Alan Green: Why it would be no surprise if Arsene Wenger just walked away
Published 23/08/2011 | 13:10
However much I respect and admire Arsene Wenger there are occasions - too many - when, let’s say, he is economical with the truth: when he ‘hasn’t seen an incident’ that has been obvious to every other living soul in the ground.
So I’m afraid I’m more inclined to trust the instinct of David Dein rather than the Frenchman’s emphatic denials before and after the defeat by Liverpool: the Arsenal manager ‘might’ walk away from the club. And it could happen sooner than anyone thinks.

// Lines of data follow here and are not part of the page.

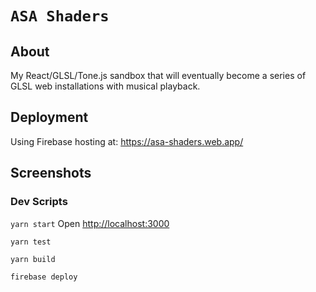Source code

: # `ASA Shaders`

## About
My React/GLSL/Tone.js sandbox that will eventually become a series of GLSL web installations with musical playback.

## Deployment
Using Firebase hosting at:
https://asa-shaders.web.app/

## Screenshots

### Dev Scripts
`yarn start`
Open [http://localhost:3000](http://localhost:3000)

`yarn test`

`yarn build`

`firebase deploy`
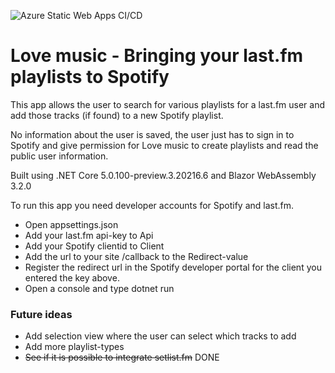 ![Azure Static Web Apps CI/CD](https://github.com/bjorndaniel/LoveMusic/workflows/Azure%20Static%20Web%20Apps%20CI/CD/badge.svg)
# Love music - Bringing your last.fm playlists to Spotify

This app allows the user to search for various playlists for a last.fm user and add those tracks (if found) to a new Spotify playlist.

No information about the user is saved, the user just has to sign in to Spotify and give permission for Love music to create playlists and read the public user information.

Built using .NET Core 5.0.100-preview.3.20216.6 and Blazor WebAssembly 3.2.0

To run this app you need developer accounts for Spotify and last.fm.
* Open appsettings.json
* Add your last.fm api-key to Api
* Add your Spotify clientid to Client
* Add the url to your site /callback to the Redirect-value
* Register the redirect url in the Spotify developer portal for the client you entered the key above.
* Open a console and type dotnet run

### Future ideas

  * Add selection view where the user can select which tracks to add
  * Add more playlist-types
  * <s>See if it is possible to integrate setlist.fm</s> DONE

The next few days have potential for catastrophe. Should Arsenal lose to Udinese tomorrow night and not qualify for the Champions League, there’ll be a huge fall in income. Should they go on to lose at Old Trafford on Sunday, they’ll have taken just one point from their first three games in the Premier League: out of contention already?
To hear Wenger talk, you’d think he never considers any scenario outside of the Emirates: not true. There has been a French financial revolution at Paris Saint-Germain with a huge influx of money from the Qatar Investment Fund. That allowed the club to buy the Argentine midfielder Javier Pastore this month for a mere £37.6 million. Watch out Lille, Lyons and Marseille.
Even Wenger has admitted in the past that he sees himself ending up at PSG one day and there are strong rumours that he talked to them during the summer. Clearly, that door would open to him anytime he chooses.
And he’s not deaf either. I don’t think I’ve ever witnessed an Arsenal crowd as vitriolic as that on Saturday. At times, in the past, their team’s struggles would have been shrouded in silence. Today, those fans howl as much abuse as support, much of it directed at Wenger.
“Spend the fing money! Spend the fing money!” And, at the conclusion of the match, one experienced season-ticket holder screamed into the press box: “Get Owen Coyle (the Bolton boss) in NOW!” It’s not ‘all’ of them but there are too many disenchanted Arsenal supporters for Wenger to ignore.
The ailments? Well, not all of them can be ascribed to outrageous bad luck as the manager would have you think. The number of ‘soft muscle’ injuries cannot be a coincidence. There MUST be a problem with preparation behind the scenes.
Then, there’s discipline or, rather, a severe lack of it. Is anyone in doubt that Gervinho and Song deserved their punishment following the game at Newcastle? And Frimpong was clearly a yellow card waiting to happen given the rashness of his behaviour: actually, two of them.
The youngster was the 88th player to be red-carded during Wenger’s tenure at the club. Arsenal, at their best, play beautiful football but they’ll never win the Fair Play League.
I wonder how many Arsenal fans, initially tentative in their support of Nasri on Saturday before recognising he was probably their best player, might now be thinking he may have a point in wanting away.
And how many would be that upset if another Frenchman left as well.